Bir yıl önce, 7 Haziran seçimlerinde ortaya çıkan ama silinen “Yeni Türkiye”tablosu şimdi 7 Ağustos’ta ortaya çıkan “Yenikapı” manzarasının bir nevi habercisiymiş!
Elbette aynı değil ama şimdi “darbe girişimi”ne karşı Yenikapı’da kurulan“koalisyon” o gün fiilen, hükümette (ve devlette) kurulabilirdi.

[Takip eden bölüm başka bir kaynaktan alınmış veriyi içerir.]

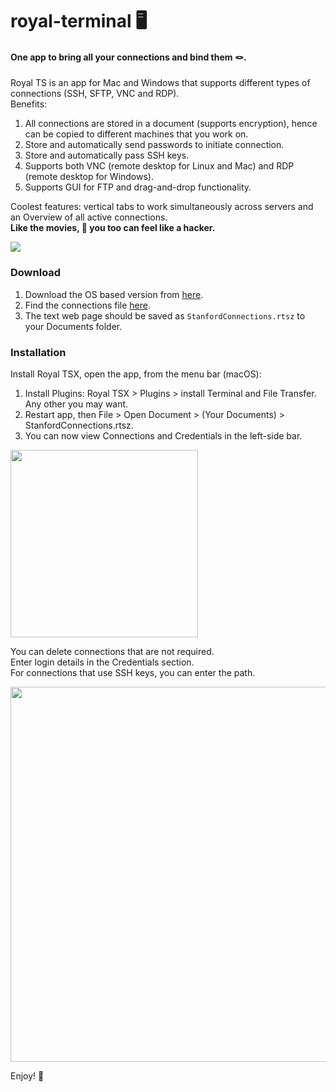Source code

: # royal-terminal 🖥
#### One app to bring all your connections and bind them 🪢.


Royal TS is an app for Mac and Windows that supports different types of connections (SSH, SFTP, VNC and RDP).   
Benefits:
1. All connections are stored in a document (supports encryption), hence can be copied to different machines that you work on.
2. Store and automatically send passwords to initiate connection.
3. Store and automatically pass SSH keys.
4. Supports both VNC (remote desktop for Linux and Mac) and RDP (remote desktop for Windows).
5. Supports GUI for FTP and drag-and-drop functionality.

Coolest features: vertical tabs to work simultaneously across servers and an Overview of all active connections.   
**Like the movies, 🫵 you too can feel like a hacker.**

<img src="https://github.com/khavarilab/one-terminal/blob/main/resources/Image1.png">  

### Download
1. Download the OS based version from [here](https://www.royalapps.com/ts/mac/download).  
2. Find the connections file [here](https://raw.githubusercontent.com/khavarilab/royal-terminal/main/resources/StanfordConnections.rtsz).
3. The text web page should be saved as `StanfordConnections.rtsz` to your Documents folder.

### Installation
Install Royal TSX, open the app, from the menu bar (macOS): 
1. Install Plugins: Royal TSX > Plugins > install Terminal and File Transfer. Any other you may want. 
2. Restart app, then File > Open Document > (Your Documents) > StanfordConnections.rtsz.
3. You can now view Connections and Credentials in the left-side bar.  
  
<img src="https://github.com/khavarilab/one-terminal/blob/main/resources/Image3.png" width="300">  
  
You can delete connections that are not required.  
Enter login details in the Credentials section.  
For connections that use SSH keys, you can enter the path. 
  
<img src="https://github.com/khavarilab/one-terminal/blob/main/resources/Image4.png" width="600">

Enjoy! 🥳
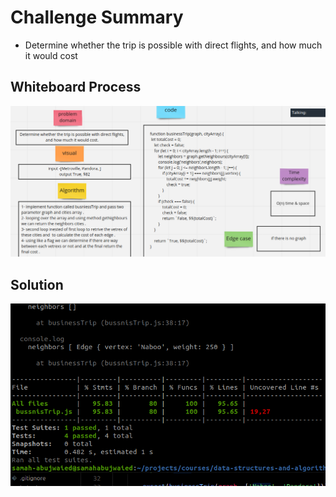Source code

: # Challenge Summary
<!-- Description of the challenge -->
- Determine whether the trip is possible with direct flights, and how much it would cost


## Whiteboard Process
<!-- Embedded whiteboard image -->
![](../C37_401js/IMG/busniesUML.png)


## Solution
<!-- Show how to run your code, and examples of it in action -->
![](../C37_401js/IMG/bussniesTest.png)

Arada taban-tavan gibi farkların dışında elbette şöyle ciddi bir fark da olacaktı:
Çözüm Süreci muhtemelen bitmeyebilirdi.
Yani yüzlerce asker ve polis “şehit düşmemiş”, yüzlerce sivil ölmemiş, yüzlerce“etkisiz hale getirilen” daha çıkmamış, kentler, ilçeler yerle bir olmamıştı belki.
O koalisyon belki Suruç’u önleyememiş olurdu ama başta Gar, Ankara katliamları, İstanbul katliamları belki önlenebilirdi.
Daha önemlisi, belki de o koalisyon, bir yandan yolsuzlukları dikkate alırken, bir yandan da “Fetöcü örgütlenme” denenin üstüne bir yıl daha geçmeden hakikaten gitmiş olurdu.
Tabii ki bir çoğu varsayım ama Türkiye ciddi bir mutabakat yaşamış, en azından“Çözüm-Barış Umudu”nu Suruç’ta ve hemen ardından (Şimdi “Fetöcü şüphesi”denen) Ceylanpınar’da iki polisin katledilmesiyle gömmemiş olurdu.
Bugün “bombalanan” Meclis’in 2. ve 4. Partilerini, liderlerini, tabanını (ısrarla) Yenikapı’ya davet ederek yeni bir kapı açan Cumhurbaşkanı, o kapıyı bir yıl önce çoktan açmış olurdu.
Yine Yenikapı bir kapıdır; CHP ve dışı çevrelerde çok eleştirilmesine rağmen,Kılıçdaroğlu’nun yaptığı da bir kapıyı açık tutmaktır.
***
7 Haziran’da MHP’nin katı tutumu dışında, o kapı HDP’ye de tamamen kapalı değildi.